Sony execs point out that similar barbs were hurled at the PS2 when it launched in 2000. Yet the PS2 became a monster hit, and still outsells even the 360. The Cell processor, moreover, isn’t just going into the PS3. It’s a novel chip architecture that will find a home in hundreds of products—horizontal, remember? As for Blu-ray, at worst it loses to Toshiba as a movie format but lives on in the gaming world as a top-notch platform.

Nonetheless, investors won’t see a payoff for years. Sony will probably lose $1.7 billion selling PS3s in its 2007 fiscal year. Analysts for the Yankee Group estimate Sony spends $700 to $800 to make each PS3, creating a loss on every sale. The games division won’t return to profitability until several million units have been sold, as component prices fall and revenues from higher-margin software kick in. Said Stringer last week: Sony will “have to generate some excitement and profits from elsewhere in the company.”

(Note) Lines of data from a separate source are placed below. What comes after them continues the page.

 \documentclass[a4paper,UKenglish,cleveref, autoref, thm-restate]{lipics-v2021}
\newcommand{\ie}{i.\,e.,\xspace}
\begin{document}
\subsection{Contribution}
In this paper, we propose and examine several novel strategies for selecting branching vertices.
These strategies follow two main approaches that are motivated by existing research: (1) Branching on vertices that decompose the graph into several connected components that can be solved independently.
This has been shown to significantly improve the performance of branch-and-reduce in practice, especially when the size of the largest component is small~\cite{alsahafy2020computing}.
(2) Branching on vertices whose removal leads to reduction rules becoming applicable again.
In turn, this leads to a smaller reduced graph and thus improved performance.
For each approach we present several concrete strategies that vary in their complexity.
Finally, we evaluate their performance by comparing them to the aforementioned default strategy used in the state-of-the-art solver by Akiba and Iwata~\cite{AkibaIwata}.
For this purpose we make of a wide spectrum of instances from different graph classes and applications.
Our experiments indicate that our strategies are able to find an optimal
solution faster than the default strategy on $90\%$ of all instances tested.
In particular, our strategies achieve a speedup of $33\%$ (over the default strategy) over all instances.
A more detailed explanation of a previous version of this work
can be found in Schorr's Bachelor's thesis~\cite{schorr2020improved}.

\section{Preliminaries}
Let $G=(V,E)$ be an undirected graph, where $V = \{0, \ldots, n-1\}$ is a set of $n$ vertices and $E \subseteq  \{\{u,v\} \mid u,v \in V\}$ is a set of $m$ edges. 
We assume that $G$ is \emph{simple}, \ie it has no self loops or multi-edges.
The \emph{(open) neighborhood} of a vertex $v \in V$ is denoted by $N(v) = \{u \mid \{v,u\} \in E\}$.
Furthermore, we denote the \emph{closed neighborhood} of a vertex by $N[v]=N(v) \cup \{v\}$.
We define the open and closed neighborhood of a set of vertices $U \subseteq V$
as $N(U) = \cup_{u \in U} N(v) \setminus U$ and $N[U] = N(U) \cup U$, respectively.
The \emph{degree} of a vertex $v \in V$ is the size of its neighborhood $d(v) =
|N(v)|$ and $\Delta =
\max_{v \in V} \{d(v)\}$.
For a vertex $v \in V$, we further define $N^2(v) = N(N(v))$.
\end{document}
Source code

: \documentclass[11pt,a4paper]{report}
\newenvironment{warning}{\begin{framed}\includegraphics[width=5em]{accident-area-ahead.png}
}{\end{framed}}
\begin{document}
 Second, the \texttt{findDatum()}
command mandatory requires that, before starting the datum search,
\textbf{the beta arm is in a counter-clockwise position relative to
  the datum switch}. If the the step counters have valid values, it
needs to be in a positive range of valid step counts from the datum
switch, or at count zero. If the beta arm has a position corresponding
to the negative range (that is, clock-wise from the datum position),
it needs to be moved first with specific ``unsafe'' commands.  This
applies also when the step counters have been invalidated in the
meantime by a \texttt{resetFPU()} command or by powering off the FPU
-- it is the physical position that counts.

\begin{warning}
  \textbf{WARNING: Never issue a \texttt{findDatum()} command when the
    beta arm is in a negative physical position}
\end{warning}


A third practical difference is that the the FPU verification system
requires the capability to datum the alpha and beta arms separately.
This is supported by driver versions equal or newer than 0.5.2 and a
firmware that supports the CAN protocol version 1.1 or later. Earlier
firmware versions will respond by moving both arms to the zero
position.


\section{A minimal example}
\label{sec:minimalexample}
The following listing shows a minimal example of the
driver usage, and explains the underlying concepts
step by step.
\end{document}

And that won’t be easy. Sony still faces relentless competition in its core consumer electronics business. In the TV category, Sony is just now beginning to break even, partly because it was so late to switch to production of flat-screen TVs. In typical Sony fashion, the engineers weren’t convinced that existing LCD technology was up to Sony standards and wasn’t worth investing in. Wrong. Sony was forced initially to buy flat panels from rivals like Sharp. In digital cameras, though, Sony has been far more successful.

The uneven results have critics wondering if Stringer should break up the company. “It’s time Sony takes a hard look at where their non-electronics divisions fit in the larger picture,” says Yasunori Tateishi, author of Sony Inside Story. “The company talks about convergence and synergy, but it’s never been realized.”

This criticism drives Stringer nuts. In a world where everything is connected, he says, why disband a brand that can fulfill a consumer’s every entertainment wish? He says the plan to get sprawling divisions to work together more closely is succeeding. “I just came back from China and the word Sony United is being stamped across every office there,” he says. “People want to bring the company together.” Slogans are one thing, though, and even Stringer acknowledges, “We still have a ways to go.” Game on.